My rating: 4 of 5 stars
My love for science fiction was born on the beaches of Lake Michigan. As a kid we would get a cabin on the long white beaches of the lake’s eastern coast, and my dad always had a thick paperback in hand to read while me and my sister played in the sand. I can remember one book in particular just by its cover: Vernor Vinge’s Marooned in Realtime. I would stare at those covers and wonder at what sort of things must lurk between the covers. If I had to trace my love for science fiction to one point, that would be it: wondering at the covers of the books my dad read at the beach.
It’s a tradition I’ve continued, and one I appreciate even more now that I’m a father: taking a good paperback along to read on the shores of Lake Michigan. If you’re going to fill long days, you need a good page-turner that’s consistently compelling without requiring too much processing power. Last year the perfect beach book was The Martian. This year, because I was taken with the first few episodes of The Expanse on Syfy, it was Leviathan Wakes, the first novel of the series upon which the television show is based. And like last summer, it turned out to be the perfect choice.
James S.A. Corey is the author, but the name is actually a front for a creative team of two, one of which is George “Game of Thrones” Martin’s assistant. I haven’t read any of the Game of Thrones books (or seen the series), so I can’t say whether Leviathan Wakes brings some of the scale of Martin’s sensibilities of politics and peril into a scifi milieu, though there is certainly a good portion of both in the mix.
The authors themselves explain their goal of the novel as to situate in a specific science fiction landscape: they wanted it to function as a bridge between far-future and near-future scifi, between fiction that explores our first steps into the solar system and those that already assume humanity’s place on a much larger galactic stage.
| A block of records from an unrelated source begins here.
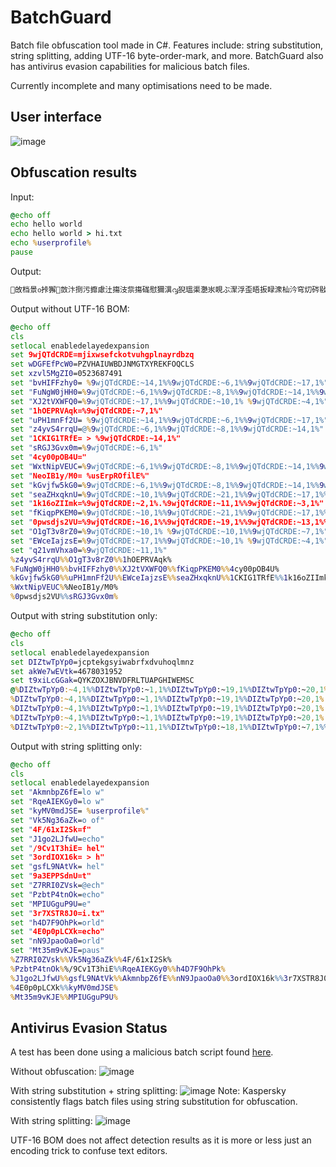 # BatchGuard
Batch file obfuscation tool made in C#. Features include: string substitution, string splitting, adding UTF-16 byte-order-mark, and more. BatchGuard also has antivirus evasion capabilities for malicious batch files.

Currently incomplete and many optimisations need to be made.

## User interface
![image](https://media.discordapp.net/attachments/955850893113298957/956116234016014366/unknown.png)

## Obfuscation results

Input:
```bat
@echo off
echo hello world
echo hello world > hi.txt
echo %userprofile%
pause
```

Output:
```bat
਍敀档⁯景൦挊獬਍敳汴捯污攠慮汢摥汥祡摥硥慰獮潩൮猊瑥渠灧汖睍ぶ㵵浮歪晤扳睩潨杣汵穹灱硶敡牴਍敳⁴ㄳ獖䙘䅅啅吽䡋䉅偏光䝁卆婃乒䵌啙坄䩖൘猊瑥ㄠ瑂杳䱅ぇ㴲㘸㤱㈵㐰㜳਍敳⁴圢㤴䄷兔敯㵅┠杮噰䵬癷田縺〱ㄬ┥杮噰䵬癷田縺㌲ㄬ┥杮噰䵬癷田縺㔱ㄬ∥਍敳⁴稢䑧㕙汪啎㵵渥灧汖睍ぶ㩵ㅾⰵ┱渥灧汖睍ぶ㩵ㅾⰱ┱┠杮噰䵬癷田縺ⰹ┱ഢ猊瑥∠婨畳㑉㠷䕃┽杮噰䵬癷田縺㔱ㄬ┥杮噰䵬癷田縺ㄱㄬ‥渥灧汖睍ぶ㩵㥾ㄬ∥਍敳⁴䰢㝘䡵慔䐶㴰╀杮噰䵬癷田縺㌲ㄬ┥杮噰䵬癷田縺㈱ㄬ┥杮噰䵬癷田縺〱ㄬ∥਍敳⁴欢佮䠳䴶堰㴰┠杮噰䵬癷田縺〱ㄬ┥杮噰䵬癷田縺㌲ㄬ┥杮噰䵬癷田縺㔱ㄬ∥਍敳⁴猢牓婣慗䌵㵕渥灧汖睍ぶ㩵㕾ㄬ∥਍敳⁴㤢案㈹桩晨㵫渥灧汖睍ぶ㩵ㅾⰱ┱┠杮噰䵬癷田縺ㄱㄬ┥杮噰䵬癷田縺ⰵ┱ഢ猊瑥∠噎朶瘲㙥歒┽杮噰䵬癷田縺ㄱㄬ┥杮噰䵬癷田縺㔲ㄬ┥杮噰䵬癷田縺㔱ㄬ┥杮噰䵬癷田縺ⰴ┱ഢ猊瑥∠慧捍㍺礷は┽杮噰䵬癷田縺ㄱㄬ┥杮噰䵬癷田縺㔲ㄬ┥杮噰䵬癷田縺㔱ㄬ┥杮噰䵬癷田縺ⰴ┱ഢ猊瑥∠戸㑘㘸婦歎┽杮噰䵬癷田縺㐲ㄬ∥਍敳⁴眢杤䙑獏堸㵅㸠┠杮噰䵬癷田縺〱ㄬ∥਍敳⁴䬢㥏㑲硵唲㵡渥灧汖睍ぶ㩵㉾ⰳ┱渥灧汖睍ぶ㩵ㅾⰲ┱渥灧汖睍ぶ㩵ㅾⰰ┱渥灧汖睍ぶ㩵ㅾⰱ┱ഢ猊瑥∠㙚㙭㑰歱㕋┽杮噰䵬癷田縺㌲ㄬ┥杮噰䵬癷田縺㈱ㄬ┥杮噰䵬癷田縺〱ㄬ┥杮噰䵬癷田縺ㄱㄬ∥਍敳⁴戢捋䱢䡢打㵕渥灧汖睍ぶ㩵ㅾⰹ┱渥灧汖睍ぶ㩵㉾ⰲ┱渥灧汖睍ぶ㩵ㅾⰴ┱渥灧汖睍ぶ㩵㙾ㄬ∥਍敳⁴瀢⼴卷丯ㅶ㵅ഢ猊瑥∠㡒䄰唸㡁〸┽杮噰䵬癷田縺㌲ㄬ∥਍敳⁴⼢䉅㡬䵺乬㵅┠单剥牐䙯䱉╅ഢ猊瑥∠㉮㡏券䵧䕌┽杮噰䵬癷田縺ⰸ┱┮杮噰䵬癷田縺㐲ㄬ┥杮噰䵬癷田縺ㄲㄬ∥਍敳⁴㐢䵄呩䩭呯㴰渥灧汖睍ぶ㩵㉾ⰳ┱渥灧汖睍ぶ㩵ㅾⰲ┱渥灧汖睍ぶ㩵ㅾⰰ┱渥灧汖睍ぶ㩵ㅾⰱ┱ഢ┊塌男呈㙡い┥䠹㥨椲桨武┥即捲坚㕡啃ഥ┊㙚㙭㑰歱㕋┥㑗㜹呁潑䕥┥婨畳㑉㠷䕃┥慧捍㍺礷は┥㑰眯⽓癎䔱ഥ┊䐴楍浔潊ご┥湫㍏㙈きじ┥杺奄樵乬畕┥噎朶瘲㙥歒┥摷內但㡳䕘┥㉮㡏券䵧䕌┥戸㑘㘸婦歎ഥ┊佋爹甴㉸慕┥䔯求稸汍䕎ഥ┊䭢扣扌午啢┥㡒䄰唸㡁〸ഥഊ
```

Output without UTF-16 BOM:
```bat
@echo off
cls
setlocal enabledelayedexpansion
set 9wjQTdCRDE=mjixwsefckotvuhgplnayrdbzq
set wDGFEfPcW0=PZVHAIUWBDJNMGTXYREKFOQCLS
set xzvl5MgZI0=0523687491
set "bvHIFFzhy0= %9wjQTdCRDE:~14,1%%9wjQTdCRDE:~6,1%%9wjQTdCRDE:~17,1%"
set "FuNgW0jHH0=%9wjQTdCRDE:~6,1%%9wjQTdCRDE:~8,1%%9wjQTdCRDE:~14,1%%9wjQTdCRDE:~10,1%"
set "XJ2tVXWFQ0=%9wjQTdCRDE:~17,1%%9wjQTdCRDE:~10,1% %9wjQTdCRDE:~4,1%"
set "1hOEPRVAqk=%9wjQTdCRDE:~7,1%"
set "uPH1mnFf2U= %9wjQTdCRDE:~14,1%%9wjQTdCRDE:~6,1%%9wjQTdCRDE:~17,1%"
set "z4yvS4rrqU=@%9wjQTdCRDE:~6,1%%9wjQTdCRDE:~8,1%%9wjQTdCRDE:~14,1%"
set "1CKIG1TRfE= > %9wjQTdCRDE:~14,1%"
set "sRGJ3Gvx0m=%9wjQTdCRDE:~6,1%"
set "4cy00pOB4U="
set "WxtNipVEUC=%9wjQTdCRDE:~6,1%%9wjQTdCRDE:~8,1%%9wjQTdCRDE:~14,1%%9wjQTdCRDE:~10,1%"
set "NeoIB1y/M0= %usErpROfilE%"
set "kGvjfw5kG0=%9wjQTdCRDE:~6,1%%9wjQTdCRDE:~8,1%%9wjQTdCRDE:~14,1%%9wjQTdCRDE:~10,1%"
set "seaZHxqknU=%9wjQTdCRDE:~10,1%%9wjQTdCRDE:~21,1%%9wjQTdCRDE:~17,1%%9wjQTdCRDE:~22,1%"
set "1k16oZIImk=%9wjQTdCRDE:~2,1%.%9wjQTdCRDE:~11,1%%9wjQTdCRDE:~3,1%"
set "fKiqpPKEM0=%9wjQTdCRDE:~10,1%%9wjQTdCRDE:~21,1%%9wjQTdCRDE:~17,1%%9wjQTdCRDE:~22,1%"
set "0pwsdjs2VU=%9wjQTdCRDE:~16,1%%9wjQTdCRDE:~19,1%%9wjQTdCRDE:~13,1%%9wjQTdCRDE:~5,1%"
set "O1gT3v8rZ0=%9wjQTdCRDE:~10,1% %9wjQTdCRDE:~10,1%%9wjQTdCRDE:~7,1%"
set "EWceIajzsE=%9wjQTdCRDE:~17,1%%9wjQTdCRDE:~10,1% %9wjQTdCRDE:~4,1%"
set "q21vmVhxa0=%9wjQTdCRDE:~11,1%"
%z4yvS4rrqU%%O1gT3v8rZ0%%1hOEPRVAqk%
%FuNgW0jHH0%%bvHIFFzhy0%%XJ2tVXWFQ0%%fKiqpPKEM0%%4cy00pOB4U%
%kGvjfw5kG0%%uPH1mnFf2U%%EWceIajzsE%%seaZHxqknU%%1CKIG1TRfE%%1k16oZIImk%%q21vmVhxa0%
%WxtNipVEUC%%NeoIB1y/M0%
%0pwsdjs2VU%%sRGJ3Gvx0m%
```

Output with string substitution only:
```bat
@echo off
cls
setlocal enabledelayedexpansion
set DIZtwTpYp0=jcptekgsyiwabrfxdvuhoqlmnz
set akWe7wEVtk=4678031952
set t9xiLcGGak=QYKZOXJBNVDFRLTUAPGHIWEMSC
@%DIZtwTpYp0:~4,1%%DIZtwTpYp0:~1,1%%DIZtwTpYp0:~19,1%%DIZtwTpYp0:~20,1% %DIZtwTpYp0:~20,1%%DIZtwTpYp0:~14,1%%DIZtwTpYp0:~14,1%
%DIZtwTpYp0:~4,1%%DIZtwTpYp0:~1,1%%DIZtwTpYp0:~19,1%%DIZtwTpYp0:~20,1% %DIZtwTpYp0:~19,1%%DIZtwTpYp0:~4,1%%DIZtwTpYp0:~22,1%%DIZtwTpYp0:~22,1%%DIZtwTpYp0:~20,1% %DIZtwTpYp0:~10,1%%DIZtwTpYp0:~20,1%%DIZtwTpYp0:~13,1%%DIZtwTpYp0:~22,1%%DIZtwTpYp0:~16,1%
%DIZtwTpYp0:~4,1%%DIZtwTpYp0:~1,1%%DIZtwTpYp0:~19,1%%DIZtwTpYp0:~20,1% %DIZtwTpYp0:~19,1%%DIZtwTpYp0:~4,1%%DIZtwTpYp0:~22,1%%DIZtwTpYp0:~22,1%%DIZtwTpYp0:~20,1% %DIZtwTpYp0:~10,1%%DIZtwTpYp0:~20,1%%DIZtwTpYp0:~13,1%%DIZtwTpYp0:~22,1%%DIZtwTpYp0:~16,1% > %DIZtwTpYp0:~19,1%%DIZtwTpYp0:~9,1%.%DIZtwTpYp0:~3,1%%DIZtwTpYp0:~15,1%%DIZtwTpYp0:~3,1%
%DIZtwTpYp0:~4,1%%DIZtwTpYp0:~1,1%%DIZtwTpYp0:~19,1%%DIZtwTpYp0:~20,1% %USErPRofiLe%
%DIZtwTpYp0:~2,1%%DIZtwTpYp0:~11,1%%DIZtwTpYp0:~18,1%%DIZtwTpYp0:~7,1%%DIZtwTpYp0:~4,1%
```

Output with string splitting only:
```bat
@echo off
cls
setlocal enabledelayedexpansion
set "AkmnbpZ6fE=lo w"
set "RqeAIEKGy0=lo w"
set "kyMV0mdJSE= %userprofile%"
set "Vk5Ng36aZk=o of"
set "4F/61xI2Sk=f"
set "J1go2LJfwU=echo"
set "/9Cv1T3hiE= hel"
set "3ordIOX16k= > h"
set "gsfL9NAtVk= hel"
set "9a3EPPSdnU=t"
set "Z7RRI0ZVsk=@ech"
set "PzbtP4tnOk=echo"
set "MPIUGguP9U=e"
set "3r7XSTR8J0=i.tx"
set "h4D7F9OhPk=orld"
set "4E0p0pLCXk=echo"
set "nN9JpaoOa0=orld"
set "Mt35m9vKJE=paus"
%Z7RRI0ZVsk%%Vk5Ng36aZk%%4F/61xI2Sk%
%PzbtP4tnOk%%/9Cv1T3hiE%%RqeAIEKGy0%%h4D7F9OhPk%
%J1go2LJfwU%%gsfL9NAtVk%%AkmnbpZ6fE%%nN9JpaoOa0%%3ordIOX16k%%3r7XSTR8J0%%9a3EPPSdnU%
%4E0p0pLCXk%%kyMV0mdJSE%
%Mt35m9vKJE%%MPIUGguP9U%
```

## Antivirus Evasion Status

A test has been done using a malicious batch script found [here](https://github.com/xiaoxiaoleo/pentest-script/blob/master/PrivilegeEscalation/Windows/jollyfrogs-batch.bat).

Without obfuscation:
![image](https://media.discordapp.net/attachments/955850893113298957/956110042355093545/unknown.png)

With string substitution + string splitting:
![image](https://media.discordapp.net/attachments/955850893113298957/956110326548549632/unknown.png)
Note: Kaspersky consistently flags batch files using string substitution for obfuscation.

With string splitting:
![image](https://media.discordapp.net/attachments/955850893113298957/956110706674110474/unknown.png?width=1440&height=574)

UTF-16 BOM does not affect detection results as it is more or less just an encoding trick to confuse text editors.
Call this then a mid-future science fiction epic. Humans have colonized the solar system and splintered into three distinct groups: Earth/Luna, Mars, and the Belters. Corey does a good job painting the cultures and sensibilities of each group (though Earth takes a more minor role here than it does in the television series), and the considerations of humanity would develop both biologically and sociologically in the asteroid belt and outer moons of the solar system is handled deftly, adding to characterization and tensions rather than distracting from the overall plot.
Political tensions are already high between the three groups, and when a water carrier bound to the asteroid belt from Saturn’s rings is destroyed by what appears to be a Martian warship, the entire solar system tips toward war. The threat and eventual unfolding of this war is the background for the major mystery that plays out, and though the conflict is not as Machiavellian as portrayed on the TV series, the scope and implications of the war– what all out-conflict would mean in regions already as marginal and inhospitable as the outer solar system and the threat of even the simplest weapons rained down a gravity well on the inner planets– effectively keep tensions ramping up throughout the novel.
But the work isn’t a political war story. It’s more straightforward and gripping than that. It’s a mystery, and one the resolution of which has implications much wider than the solar system alone. It starts with a single missing person, and the narrative spirals out from there, following two characters with chapters alternating between their perspectives even when their trajectories eventually intertwine. Holden, the executive officer of the destroyed ice frigate, believes the solar system should know exactly what’s happening, even as that knowledge pushes political factions towards war. His character pairs well against the other main character, Miller, the world-weary detective on Ceres whose missing person case goes deeper than he could have imagined. Both soon find themselves, along with the remnant of Holden’s crew, alone in a solar system at war, trying to stop a resurrected alien threat.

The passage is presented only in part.